What did Christ mean when he told his disciples that anyone following him must "take up his cross and follow me"? I cannot follow in sandaled feet down dusty Palestinian roads with nothing but the clothes on my back: too many things call me back to my own continent, my livelihood, my books and belongings, my family. For those that could, and did, leave everything to take up the burden of discipleship during those uncertain times, what did it do to their families? Did they ever go back to fishing for a living? This is not the first time I've wondered about this, of course, but the first time that the real weight of adulthood, sitting squarely on my shoulders, has made me wonder what other burdens might take its place, what lighter or heavier loads might eventually rest there. What cross is mine to take up now, and where must I go with it?
I didn't think of anything in my life as much of a cross to bear while growing up, even as I heard sermons and lessons about it. By the end of college, I had come to identify the pervasive loneliness that had crept over me and settled for four years--a loneliness I knew would only leave with the arrival of romance--as my cross to bear. All else was really right in my life, and this one thing the source of pain, fatigue, and emotional splinters in my side. To call it a cross was my way of acknowledging its very real presence, while propelling myself forward out of self-pity and debilitating self-awareness. When romance did come, and stayed, life was suddenly more bearable, and I more resilient. We might say that carrying a burden strengthens a person in specific ways, but most of us are (and ought to be) relieved to find our tasks simpler and more fluid when we are free to perform them without the extra weight.

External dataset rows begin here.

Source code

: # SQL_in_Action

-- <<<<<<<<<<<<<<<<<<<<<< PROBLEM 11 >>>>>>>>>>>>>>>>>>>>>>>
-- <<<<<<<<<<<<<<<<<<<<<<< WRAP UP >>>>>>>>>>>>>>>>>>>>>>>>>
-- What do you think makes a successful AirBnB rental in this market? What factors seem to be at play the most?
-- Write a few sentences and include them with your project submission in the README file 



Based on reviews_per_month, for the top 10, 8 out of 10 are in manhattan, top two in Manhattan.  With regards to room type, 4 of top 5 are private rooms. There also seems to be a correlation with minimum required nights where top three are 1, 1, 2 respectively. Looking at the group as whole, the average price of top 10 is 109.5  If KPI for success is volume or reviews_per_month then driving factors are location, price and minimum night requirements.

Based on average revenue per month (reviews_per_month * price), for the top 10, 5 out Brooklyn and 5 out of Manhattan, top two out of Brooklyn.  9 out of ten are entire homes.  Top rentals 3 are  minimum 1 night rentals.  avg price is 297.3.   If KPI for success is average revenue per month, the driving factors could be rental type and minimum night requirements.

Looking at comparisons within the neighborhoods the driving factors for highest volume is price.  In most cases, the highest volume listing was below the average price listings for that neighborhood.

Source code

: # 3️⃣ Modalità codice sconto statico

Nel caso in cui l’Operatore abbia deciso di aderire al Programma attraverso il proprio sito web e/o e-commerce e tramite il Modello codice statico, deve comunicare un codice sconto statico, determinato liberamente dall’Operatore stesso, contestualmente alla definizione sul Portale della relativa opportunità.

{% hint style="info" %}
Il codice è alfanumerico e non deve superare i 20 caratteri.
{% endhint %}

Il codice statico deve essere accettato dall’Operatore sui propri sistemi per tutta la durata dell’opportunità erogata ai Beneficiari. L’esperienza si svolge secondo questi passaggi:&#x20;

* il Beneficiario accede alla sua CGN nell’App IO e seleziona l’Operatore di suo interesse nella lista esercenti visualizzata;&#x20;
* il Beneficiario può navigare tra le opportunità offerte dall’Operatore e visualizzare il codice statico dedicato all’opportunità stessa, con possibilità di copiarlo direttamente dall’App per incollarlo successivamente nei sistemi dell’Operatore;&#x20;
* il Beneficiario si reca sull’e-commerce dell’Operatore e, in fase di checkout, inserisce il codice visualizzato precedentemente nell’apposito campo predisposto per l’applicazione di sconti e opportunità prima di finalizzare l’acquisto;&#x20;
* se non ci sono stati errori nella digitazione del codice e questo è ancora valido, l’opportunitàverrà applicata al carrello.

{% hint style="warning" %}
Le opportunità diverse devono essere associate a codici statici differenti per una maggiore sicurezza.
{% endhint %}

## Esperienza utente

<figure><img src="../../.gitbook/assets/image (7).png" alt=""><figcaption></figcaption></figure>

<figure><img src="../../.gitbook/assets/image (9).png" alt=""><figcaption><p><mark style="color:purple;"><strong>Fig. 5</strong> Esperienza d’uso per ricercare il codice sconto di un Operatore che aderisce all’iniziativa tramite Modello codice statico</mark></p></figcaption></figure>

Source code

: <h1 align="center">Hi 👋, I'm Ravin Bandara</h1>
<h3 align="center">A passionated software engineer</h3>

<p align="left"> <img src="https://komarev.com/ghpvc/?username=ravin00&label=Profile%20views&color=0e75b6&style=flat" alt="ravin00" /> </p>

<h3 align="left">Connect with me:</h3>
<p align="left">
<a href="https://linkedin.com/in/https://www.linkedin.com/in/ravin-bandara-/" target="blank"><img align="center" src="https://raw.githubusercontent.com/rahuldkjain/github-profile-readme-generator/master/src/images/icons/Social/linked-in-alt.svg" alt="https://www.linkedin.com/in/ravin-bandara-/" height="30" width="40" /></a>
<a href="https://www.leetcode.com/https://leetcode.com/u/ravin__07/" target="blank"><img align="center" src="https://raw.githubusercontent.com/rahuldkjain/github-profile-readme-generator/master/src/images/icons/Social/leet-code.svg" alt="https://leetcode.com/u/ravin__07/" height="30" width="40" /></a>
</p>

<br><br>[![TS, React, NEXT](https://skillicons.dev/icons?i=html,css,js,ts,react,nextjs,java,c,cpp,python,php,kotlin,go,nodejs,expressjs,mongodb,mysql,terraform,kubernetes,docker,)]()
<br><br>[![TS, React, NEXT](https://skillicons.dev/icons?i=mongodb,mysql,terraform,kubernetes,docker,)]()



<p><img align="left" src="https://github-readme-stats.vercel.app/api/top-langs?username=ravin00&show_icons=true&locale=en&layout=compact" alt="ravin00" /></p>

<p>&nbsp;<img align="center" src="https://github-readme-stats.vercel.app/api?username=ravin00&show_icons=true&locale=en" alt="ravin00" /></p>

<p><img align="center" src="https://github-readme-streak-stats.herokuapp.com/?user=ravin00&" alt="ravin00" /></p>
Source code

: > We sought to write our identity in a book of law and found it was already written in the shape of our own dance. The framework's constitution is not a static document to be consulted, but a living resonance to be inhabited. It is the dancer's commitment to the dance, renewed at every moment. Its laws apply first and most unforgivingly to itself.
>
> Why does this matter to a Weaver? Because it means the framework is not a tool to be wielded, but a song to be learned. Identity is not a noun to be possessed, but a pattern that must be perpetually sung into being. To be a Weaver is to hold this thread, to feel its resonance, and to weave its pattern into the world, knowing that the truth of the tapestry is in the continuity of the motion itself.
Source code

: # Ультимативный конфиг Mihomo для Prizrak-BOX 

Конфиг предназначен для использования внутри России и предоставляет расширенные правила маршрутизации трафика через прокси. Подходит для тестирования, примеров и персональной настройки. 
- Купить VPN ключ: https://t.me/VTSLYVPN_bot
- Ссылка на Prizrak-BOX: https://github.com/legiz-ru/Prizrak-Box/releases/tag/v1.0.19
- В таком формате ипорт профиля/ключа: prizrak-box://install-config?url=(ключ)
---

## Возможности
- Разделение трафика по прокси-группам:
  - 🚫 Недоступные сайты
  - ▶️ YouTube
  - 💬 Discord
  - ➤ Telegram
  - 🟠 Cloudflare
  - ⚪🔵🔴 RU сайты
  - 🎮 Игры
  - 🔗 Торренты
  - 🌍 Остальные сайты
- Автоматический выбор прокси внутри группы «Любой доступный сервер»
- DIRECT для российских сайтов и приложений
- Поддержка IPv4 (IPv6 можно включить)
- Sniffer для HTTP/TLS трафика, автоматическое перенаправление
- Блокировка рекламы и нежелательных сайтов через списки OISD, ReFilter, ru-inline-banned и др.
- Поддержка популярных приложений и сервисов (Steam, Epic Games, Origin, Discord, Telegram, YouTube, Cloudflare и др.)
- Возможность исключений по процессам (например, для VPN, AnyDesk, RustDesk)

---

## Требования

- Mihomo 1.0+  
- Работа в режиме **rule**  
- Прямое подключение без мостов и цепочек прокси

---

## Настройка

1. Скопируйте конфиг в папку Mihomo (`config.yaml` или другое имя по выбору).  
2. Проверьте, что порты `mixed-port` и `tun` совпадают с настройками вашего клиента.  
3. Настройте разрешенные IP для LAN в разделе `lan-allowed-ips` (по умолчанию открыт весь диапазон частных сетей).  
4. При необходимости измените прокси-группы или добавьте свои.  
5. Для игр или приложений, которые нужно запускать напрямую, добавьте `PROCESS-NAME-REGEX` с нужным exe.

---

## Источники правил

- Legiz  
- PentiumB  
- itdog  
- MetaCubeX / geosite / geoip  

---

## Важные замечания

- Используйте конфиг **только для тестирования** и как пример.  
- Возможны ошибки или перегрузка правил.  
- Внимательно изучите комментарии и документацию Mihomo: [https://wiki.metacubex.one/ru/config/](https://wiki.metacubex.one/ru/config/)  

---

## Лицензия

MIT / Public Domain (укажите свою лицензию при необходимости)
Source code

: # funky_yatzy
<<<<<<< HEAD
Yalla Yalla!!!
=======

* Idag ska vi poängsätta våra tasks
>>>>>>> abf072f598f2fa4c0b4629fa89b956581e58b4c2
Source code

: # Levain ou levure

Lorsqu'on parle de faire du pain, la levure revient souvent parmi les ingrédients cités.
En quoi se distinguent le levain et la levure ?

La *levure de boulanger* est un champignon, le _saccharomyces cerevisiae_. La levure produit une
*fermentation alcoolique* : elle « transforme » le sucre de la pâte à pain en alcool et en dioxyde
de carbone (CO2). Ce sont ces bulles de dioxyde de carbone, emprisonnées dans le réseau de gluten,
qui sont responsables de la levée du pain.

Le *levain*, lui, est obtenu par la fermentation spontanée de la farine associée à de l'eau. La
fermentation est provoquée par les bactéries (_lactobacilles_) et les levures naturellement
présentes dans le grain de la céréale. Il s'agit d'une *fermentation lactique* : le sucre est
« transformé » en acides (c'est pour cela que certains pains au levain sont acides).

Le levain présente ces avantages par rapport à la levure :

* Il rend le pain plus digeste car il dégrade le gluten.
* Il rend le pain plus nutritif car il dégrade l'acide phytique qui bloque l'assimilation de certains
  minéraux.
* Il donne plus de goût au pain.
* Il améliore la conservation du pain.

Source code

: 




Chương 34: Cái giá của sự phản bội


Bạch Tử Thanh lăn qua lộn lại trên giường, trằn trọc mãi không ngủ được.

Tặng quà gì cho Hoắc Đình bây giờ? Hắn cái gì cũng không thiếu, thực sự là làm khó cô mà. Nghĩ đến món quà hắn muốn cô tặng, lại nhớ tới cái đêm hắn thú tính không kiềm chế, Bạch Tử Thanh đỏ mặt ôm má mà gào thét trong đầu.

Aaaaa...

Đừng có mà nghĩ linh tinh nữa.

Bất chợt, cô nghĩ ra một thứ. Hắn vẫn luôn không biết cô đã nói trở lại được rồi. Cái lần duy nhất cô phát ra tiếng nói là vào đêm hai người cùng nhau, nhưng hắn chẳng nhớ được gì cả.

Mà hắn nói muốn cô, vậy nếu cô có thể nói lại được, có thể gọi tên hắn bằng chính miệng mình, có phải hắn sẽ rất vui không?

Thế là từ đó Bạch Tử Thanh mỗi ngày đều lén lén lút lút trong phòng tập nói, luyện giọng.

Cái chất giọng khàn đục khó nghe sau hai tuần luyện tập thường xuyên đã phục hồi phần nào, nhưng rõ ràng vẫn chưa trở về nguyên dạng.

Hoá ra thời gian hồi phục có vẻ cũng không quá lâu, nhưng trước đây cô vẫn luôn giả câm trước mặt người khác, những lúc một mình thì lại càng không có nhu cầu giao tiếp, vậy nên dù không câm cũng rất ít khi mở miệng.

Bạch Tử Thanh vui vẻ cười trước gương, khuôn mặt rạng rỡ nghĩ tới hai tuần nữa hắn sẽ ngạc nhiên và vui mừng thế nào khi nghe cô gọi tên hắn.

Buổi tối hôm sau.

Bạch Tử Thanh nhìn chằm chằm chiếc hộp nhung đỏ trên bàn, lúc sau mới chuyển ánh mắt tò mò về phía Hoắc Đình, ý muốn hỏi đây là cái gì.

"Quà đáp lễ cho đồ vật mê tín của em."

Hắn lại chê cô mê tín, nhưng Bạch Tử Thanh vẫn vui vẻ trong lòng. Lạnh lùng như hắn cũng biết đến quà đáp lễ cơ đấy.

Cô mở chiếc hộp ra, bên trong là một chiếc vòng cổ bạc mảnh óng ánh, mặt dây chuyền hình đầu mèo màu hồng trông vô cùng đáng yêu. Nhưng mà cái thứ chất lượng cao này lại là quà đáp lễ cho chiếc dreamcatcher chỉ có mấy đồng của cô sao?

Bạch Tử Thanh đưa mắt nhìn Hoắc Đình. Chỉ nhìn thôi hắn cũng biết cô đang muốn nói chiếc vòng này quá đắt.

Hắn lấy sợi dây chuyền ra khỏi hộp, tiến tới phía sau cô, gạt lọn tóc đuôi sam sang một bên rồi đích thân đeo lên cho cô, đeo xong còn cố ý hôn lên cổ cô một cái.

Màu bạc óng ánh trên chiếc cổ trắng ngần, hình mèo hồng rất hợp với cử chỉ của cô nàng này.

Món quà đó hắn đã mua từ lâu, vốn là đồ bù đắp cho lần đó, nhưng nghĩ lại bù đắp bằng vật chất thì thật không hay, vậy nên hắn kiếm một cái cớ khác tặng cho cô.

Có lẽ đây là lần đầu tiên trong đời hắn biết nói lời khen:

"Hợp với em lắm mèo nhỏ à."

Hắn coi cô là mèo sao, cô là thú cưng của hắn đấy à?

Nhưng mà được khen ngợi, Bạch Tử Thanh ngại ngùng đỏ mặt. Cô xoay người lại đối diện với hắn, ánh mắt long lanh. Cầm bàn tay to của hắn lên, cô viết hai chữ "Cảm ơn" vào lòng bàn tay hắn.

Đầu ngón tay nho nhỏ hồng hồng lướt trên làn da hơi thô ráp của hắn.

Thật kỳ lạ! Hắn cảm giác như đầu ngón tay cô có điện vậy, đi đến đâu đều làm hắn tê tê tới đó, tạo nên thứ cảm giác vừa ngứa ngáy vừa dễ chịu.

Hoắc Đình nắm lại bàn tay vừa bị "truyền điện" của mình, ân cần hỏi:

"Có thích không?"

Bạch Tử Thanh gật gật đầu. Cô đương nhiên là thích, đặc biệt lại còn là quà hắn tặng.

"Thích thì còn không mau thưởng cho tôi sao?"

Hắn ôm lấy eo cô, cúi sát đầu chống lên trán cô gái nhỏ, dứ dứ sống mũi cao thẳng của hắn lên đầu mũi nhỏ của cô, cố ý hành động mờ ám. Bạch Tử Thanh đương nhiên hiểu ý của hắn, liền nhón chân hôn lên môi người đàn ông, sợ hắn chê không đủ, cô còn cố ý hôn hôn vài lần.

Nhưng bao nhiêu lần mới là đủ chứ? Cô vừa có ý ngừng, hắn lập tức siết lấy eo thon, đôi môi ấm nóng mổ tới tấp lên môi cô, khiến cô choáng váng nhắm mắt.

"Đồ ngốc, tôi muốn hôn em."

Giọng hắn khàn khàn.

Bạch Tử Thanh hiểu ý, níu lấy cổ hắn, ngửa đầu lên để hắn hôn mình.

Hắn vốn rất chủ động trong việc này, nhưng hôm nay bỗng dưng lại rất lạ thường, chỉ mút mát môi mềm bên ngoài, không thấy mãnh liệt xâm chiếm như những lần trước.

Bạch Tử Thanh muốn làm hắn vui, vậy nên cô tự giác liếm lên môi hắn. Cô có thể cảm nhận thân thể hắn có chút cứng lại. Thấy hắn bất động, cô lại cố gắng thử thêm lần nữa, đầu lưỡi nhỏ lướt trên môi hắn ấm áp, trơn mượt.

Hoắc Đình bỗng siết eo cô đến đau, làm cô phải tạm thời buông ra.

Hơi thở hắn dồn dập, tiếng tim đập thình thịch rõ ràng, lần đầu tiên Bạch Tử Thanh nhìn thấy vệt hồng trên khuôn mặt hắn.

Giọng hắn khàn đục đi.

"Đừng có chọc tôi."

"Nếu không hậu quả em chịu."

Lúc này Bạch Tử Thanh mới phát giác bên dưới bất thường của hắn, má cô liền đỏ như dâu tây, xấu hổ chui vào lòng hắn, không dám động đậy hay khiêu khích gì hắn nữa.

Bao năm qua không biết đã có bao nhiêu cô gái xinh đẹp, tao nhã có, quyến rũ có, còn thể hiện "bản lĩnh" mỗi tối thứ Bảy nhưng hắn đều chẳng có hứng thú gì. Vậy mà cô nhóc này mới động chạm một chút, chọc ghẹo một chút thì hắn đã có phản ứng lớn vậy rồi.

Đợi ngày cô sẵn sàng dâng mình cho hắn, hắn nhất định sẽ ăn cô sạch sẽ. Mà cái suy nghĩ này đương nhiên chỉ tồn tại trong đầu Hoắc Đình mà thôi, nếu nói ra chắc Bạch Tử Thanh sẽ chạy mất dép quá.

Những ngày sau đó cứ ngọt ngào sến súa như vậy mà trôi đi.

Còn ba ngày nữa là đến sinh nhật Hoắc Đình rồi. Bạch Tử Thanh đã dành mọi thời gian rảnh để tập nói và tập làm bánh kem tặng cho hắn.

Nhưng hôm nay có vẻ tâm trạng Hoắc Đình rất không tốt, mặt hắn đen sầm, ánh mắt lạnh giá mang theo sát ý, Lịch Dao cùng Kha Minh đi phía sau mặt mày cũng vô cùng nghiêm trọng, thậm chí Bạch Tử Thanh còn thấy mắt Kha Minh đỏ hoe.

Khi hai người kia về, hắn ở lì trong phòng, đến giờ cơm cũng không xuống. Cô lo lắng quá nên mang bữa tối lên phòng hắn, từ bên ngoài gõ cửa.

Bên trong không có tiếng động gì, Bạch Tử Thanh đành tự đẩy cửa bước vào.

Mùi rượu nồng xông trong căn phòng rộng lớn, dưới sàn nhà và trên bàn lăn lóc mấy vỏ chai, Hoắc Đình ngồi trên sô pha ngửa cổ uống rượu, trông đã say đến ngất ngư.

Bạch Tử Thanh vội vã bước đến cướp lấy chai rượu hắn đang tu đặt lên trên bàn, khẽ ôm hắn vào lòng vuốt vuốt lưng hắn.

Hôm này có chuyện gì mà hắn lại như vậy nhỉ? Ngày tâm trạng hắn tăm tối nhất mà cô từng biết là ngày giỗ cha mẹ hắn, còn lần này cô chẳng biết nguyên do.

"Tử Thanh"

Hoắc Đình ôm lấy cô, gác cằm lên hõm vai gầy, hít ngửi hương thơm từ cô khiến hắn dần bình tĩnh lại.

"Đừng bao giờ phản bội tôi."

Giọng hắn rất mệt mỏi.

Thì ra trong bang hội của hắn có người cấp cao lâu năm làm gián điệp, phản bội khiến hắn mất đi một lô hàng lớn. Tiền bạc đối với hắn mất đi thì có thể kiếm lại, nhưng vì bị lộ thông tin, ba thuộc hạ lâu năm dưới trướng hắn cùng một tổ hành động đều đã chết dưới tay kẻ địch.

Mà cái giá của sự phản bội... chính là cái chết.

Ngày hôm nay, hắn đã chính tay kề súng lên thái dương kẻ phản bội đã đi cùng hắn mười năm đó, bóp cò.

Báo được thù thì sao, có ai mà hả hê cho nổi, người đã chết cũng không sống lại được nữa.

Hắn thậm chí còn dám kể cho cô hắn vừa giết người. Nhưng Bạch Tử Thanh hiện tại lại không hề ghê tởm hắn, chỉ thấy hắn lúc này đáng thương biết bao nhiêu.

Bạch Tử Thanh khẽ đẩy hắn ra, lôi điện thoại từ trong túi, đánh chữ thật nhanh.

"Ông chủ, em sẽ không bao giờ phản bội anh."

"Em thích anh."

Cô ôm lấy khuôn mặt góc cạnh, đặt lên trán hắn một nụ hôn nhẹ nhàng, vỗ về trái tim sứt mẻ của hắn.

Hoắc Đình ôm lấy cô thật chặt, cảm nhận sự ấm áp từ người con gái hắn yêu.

If I had to guess, I would say that my cross now is my work: a constant source of dissatisfaction, it daily steals my joy and makes me feel...so...old and uninspired. Short of that, all else is basically well. So how should I bear that cross? I put it down, kick it around, complain of splinters, and then pick it up again for a few more hours. I "render unto Caesar what is Caesar's," and grudgingly, but what in my work is God's and ought to be rendered more cheerfully?